# Will have a new garden but need a lot of help!!



## Viau (Nov 30, 2007)

Hello, I just moved in a new place and there is a huge backyard that is a real mess, but there is something to do with it, I don't want to spend a lot of money there since I only rent, the backyard isnt lawn, it's only dirt and rocks, I know I will have to pickup all the trash that has somehow landed there and I in fact know that I might have to buy dirt so I can have myself a nice garden, I was plannin on having a garden where I can grow vegetables such as tomatoes, cucombers and such, and also would like to have a nice chilling spot under the huge tree that is present there, of course some lawn would be also awesome, do you guys have any advices for a newbie such as me and that doesnt have a lot of money to spend on that?


----------



## Jason (Dec 30, 2001)

Most of the veggies I plant are picked up at lowes or home depot. I haven't done seeds in a long, long time, mostly due to time. Veggies usually require full sunlight, although mine do very well in partial sunlight, were they get the afternoon-evening shade.

Rye Grass is usually cheap, and grows very easily, the problem is that it is seasonal. In summer time I put down a summer rye and the same for winter. Dies off after each season.

Not familiar with your area, so I cannot provide better details.


----------



## Old Rich (May 31, 2007)

Almost anything you can grow in a garden, you can grow in containers . . no need to buy the expensive pots . . look around at the nurseries for used post they will give away or sell cheap.

That would give you something quick . . then you can work on adding dirt, compost material and working on a "real" garden . .


----------



## Tumbleweed36 (May 14, 2005)

While compost is one of the best ways to grow vegetables, normally if the soil is decent, till it up and plant away and things will grow if you keep it weed free. You do need sunlight which has been mentioned. As mentioned, you may want to follow the suggestion made and grow some things in pots, because that works quite well if the pot is large enough to keep the plant from becoming Root bound.


----------



## Jason (Dec 30, 2001)

Tumbleweed36 said:


> While compost is one of the best ways to grow vegetables, normally if the soil is decent, till it up and plant away and things will grow if you keep it weed free. You do need sunlight which has been mentioned. As mentioned, you may want to follow the suggestion made and grow some things in pots, because that works quite well if the pot is large enough to keep the plant from becoming Root bound.

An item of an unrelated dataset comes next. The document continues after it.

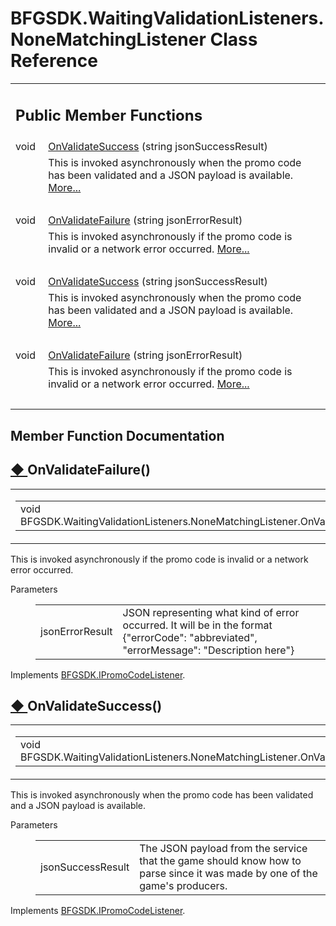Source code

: # BFGSDK.WaitingValidationListeners.NoneMatchingListener Class Reference

<div class="contents"><table class="memberdecls"><tr class="heading"><td colspan="2"><h2 class="groupheader"><a id="pub-methods" name="pub-methods"></a> Public Member Functions</h2></td></tr><tr class="memitem:ac7d9ce8a6b069acbf1bc57d385407fb7"><td class="memItemLeft" align="right" valign="top">void&#160;</td><td class="memItemRight" valign="bottom"><a class="el" href="class_b_f_g_s_d_k_1_1_waiting_validation_listeners_1_1_none_matching_listener.html#ac7d9ce8a6b069acbf1bc57d385407fb7">OnValidateSuccess</a> (string jsonSuccessResult)</td></tr><tr class="memdesc:ac7d9ce8a6b069acbf1bc57d385407fb7"><td class="mdescLeft">&#160;</td><td class="mdescRight">This is invoked asynchronously when the promo code has been validated and a JSON payload is available.  <a href="class_b_f_g_s_d_k_1_1_waiting_validation_listeners_1_1_none_matching_listener.html#ac7d9ce8a6b069acbf1bc57d385407fb7">More...</a><br /></td></tr><tr class="separator:ac7d9ce8a6b069acbf1bc57d385407fb7"><td class="memSeparator" colspan="2">&#160;</td></tr><tr class="memitem:a67d7b8589c842a8be5bbc153e74b96a5"><td class="memItemLeft" align="right" valign="top">void&#160;</td><td class="memItemRight" valign="bottom"><a class="el" href="class_b_f_g_s_d_k_1_1_waiting_validation_listeners_1_1_none_matching_listener.html#a67d7b8589c842a8be5bbc153e74b96a5">OnValidateFailure</a> (string jsonErrorResult)</td></tr><tr class="memdesc:a67d7b8589c842a8be5bbc153e74b96a5"><td class="mdescLeft">&#160;</td><td class="mdescRight">This is invoked asynchronously if the promo code is invalid or a network error occurred.  <a href="class_b_f_g_s_d_k_1_1_waiting_validation_listeners_1_1_none_matching_listener.html#a67d7b8589c842a8be5bbc153e74b96a5">More...</a><br /></td></tr><tr class="separator:a67d7b8589c842a8be5bbc153e74b96a5"><td class="memSeparator" colspan="2">&#160;</td></tr><tr class="memitem:a05e24dab31ec1fcea92ed9839fbd123c"><td class="memItemLeft" align="right" valign="top">void&#160;</td><td class="memItemRight" valign="bottom"><a class="el" href="interface_b_f_g_s_d_k_1_1_i_promo_code_listener.html#a05e24dab31ec1fcea92ed9839fbd123c">OnValidateSuccess</a> (string jsonSuccessResult)</td></tr><tr class="memdesc:a05e24dab31ec1fcea92ed9839fbd123c"><td class="mdescLeft">&#160;</td><td class="mdescRight">This is invoked asynchronously when the promo code has been validated and a JSON payload is available.  <a href="interface_b_f_g_s_d_k_1_1_i_promo_code_listener.html#a05e24dab31ec1fcea92ed9839fbd123c">More...</a><br /></td></tr><tr class="separator:a05e24dab31ec1fcea92ed9839fbd123c"><td class="memSeparator" colspan="2">&#160;</td></tr><tr class="memitem:aa5e545dee434ba42132b5a3b7d0d327c"><td class="memItemLeft" align="right" valign="top">void&#160;</td><td class="memItemRight" valign="bottom"><a class="el" href="interface_b_f_g_s_d_k_1_1_i_promo_code_listener.html#aa5e545dee434ba42132b5a3b7d0d327c">OnValidateFailure</a> (string jsonErrorResult)</td></tr><tr class="memdesc:aa5e545dee434ba42132b5a3b7d0d327c"><td class="mdescLeft">&#160;</td><td class="mdescRight">This is invoked asynchronously if the promo code is invalid or a network error occurred.  <a href="interface_b_f_g_s_d_k_1_1_i_promo_code_listener.html#aa5e545dee434ba42132b5a3b7d0d327c">More...</a><br /></td></tr><tr class="separator:aa5e545dee434ba42132b5a3b7d0d327c"><td class="memSeparator" colspan="2">&#160;</td></tr></table><h2 class="groupheader">Member Function Documentation</h2><a id="a67d7b8589c842a8be5bbc153e74b96a5" name="a67d7b8589c842a8be5bbc153e74b96a5"></a><h2 class="memtitle"><span class="permalink"><a href="#a67d7b8589c842a8be5bbc153e74b96a5">&#9670;&nbsp;</a></span>OnValidateFailure()</h2><div class="memitem"><div class="memproto"><table class="mlabels"><tr><td class="mlabels-left"><table class="memname"><tr><td class="memname">void BFGSDK.WaitingValidationListeners.NoneMatchingListener.OnValidateFailure </td><td>(</td><td class="paramtype">string&#160;</td><td class="paramname"><em>jsonErrorResult</em></td><td>)</td><td></td></tr></table></td><td class="mlabels-right"><span class="mlabels"><span class="mlabel">inline</span></span></td></tr></table></div><div class="memdoc"><p>This is invoked asynchronously if the promo code is invalid or a network error occurred. </p><dl class="params"><dt>Parameters</dt><dd><table class="params"><tr><td class="paramname">jsonErrorResult</td><td>JSON representing what kind of error occurred. It will be in the format <div class="fragment"><div class="line">{<span class="stringliteral">&quot;errorCode&quot;</span>: <span class="stringliteral">&quot;abbreviated&quot;</span>, <span class="stringliteral">&quot;errorMessage&quot;</span>: <span class="stringliteral">&quot;Description here&quot;</span>}</div></div></td></tr></table></dd></dl><p>Implements <a class="el" href="interface_b_f_g_s_d_k_1_1_i_promo_code_listener.html#aa5e545dee434ba42132b5a3b7d0d327c">BFGSDK.IPromoCodeListener</a>.</p></div></div><a id="ac7d9ce8a6b069acbf1bc57d385407fb7" name="ac7d9ce8a6b069acbf1bc57d385407fb7"></a><h2 class="memtitle"><span class="permalink"><a href="#ac7d9ce8a6b069acbf1bc57d385407fb7">&#9670;&nbsp;</a></span>OnValidateSuccess()</h2><div class="memitem"><div class="memproto"><table class="mlabels"><tr><td class="mlabels-left"><table class="memname"><tr><td class="memname">void BFGSDK.WaitingValidationListeners.NoneMatchingListener.OnValidateSuccess </td><td>(</td><td class="paramtype">string&#160;</td><td class="paramname"><em>jsonSuccessResult</em></td><td>)</td><td></td></tr></table></td><td class="mlabels-right"><span class="mlabels"><span class="mlabel">inline</span></span></td></tr></table></div><div class="memdoc"><p>This is invoked asynchronously when the promo code has been validated and a JSON payload is available. </p><dl class="params"><dt>Parameters</dt><dd><table class="params"><tr><td class="paramname">jsonSuccessResult</td><td>The JSON payload from the service that the game should know how to parse since it was made by one of the game's producers.</td></tr></table></dd></dl><p>Implements <a class="el" href="interface_b_f_g_s_d_k_1_1_i_promo_code_listener.html#a05e24dab31ec1fcea92ed9839fbd123c">BFGSDK.IPromoCodeListener</a>.</p></div></div></div>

There is a lady down the street who grows her tomato plants in pots. she says it helps keeps the bugs off. Not sure if there is any truth to this or not.


----------



## Old Rich (May 31, 2007)

In my youth, I would buy a bag of garden soil, cut a small slit in the bag and plant a 'mater or pepper in it . . worked great and eventually made a nice garden base


----------



## Viau (Nov 30, 2007)

Thanks a lot for all your help, I'll take some pictures of what my backyard looks like so you guys can see what I'm talking about.


----------



## davidcoxell (Jun 12, 2008)

This might be a bit - well - English for you, but have a look at www.allotment.org.uk

Loads of info, and members all over the world.


----------



## Benjaming (Oct 23, 2008)

Next time you buy vegetables, ensure to bury the seeds in your garden. I have got tomatoes in my garden. I have also scttered some cumin seeds and mint seeds around. These plants grow with minimum care and a lot of sunshine. Ladysfinger, chilly can also be grown this way. No specific care needs to be taken for these. 


Best of luck


----------



## johnpoll (Nov 8, 2008)

Hi,
Just use fruits seeds whatever you buy for your breakfast and some vegetables it's better for your starting to grow up your garden.


----------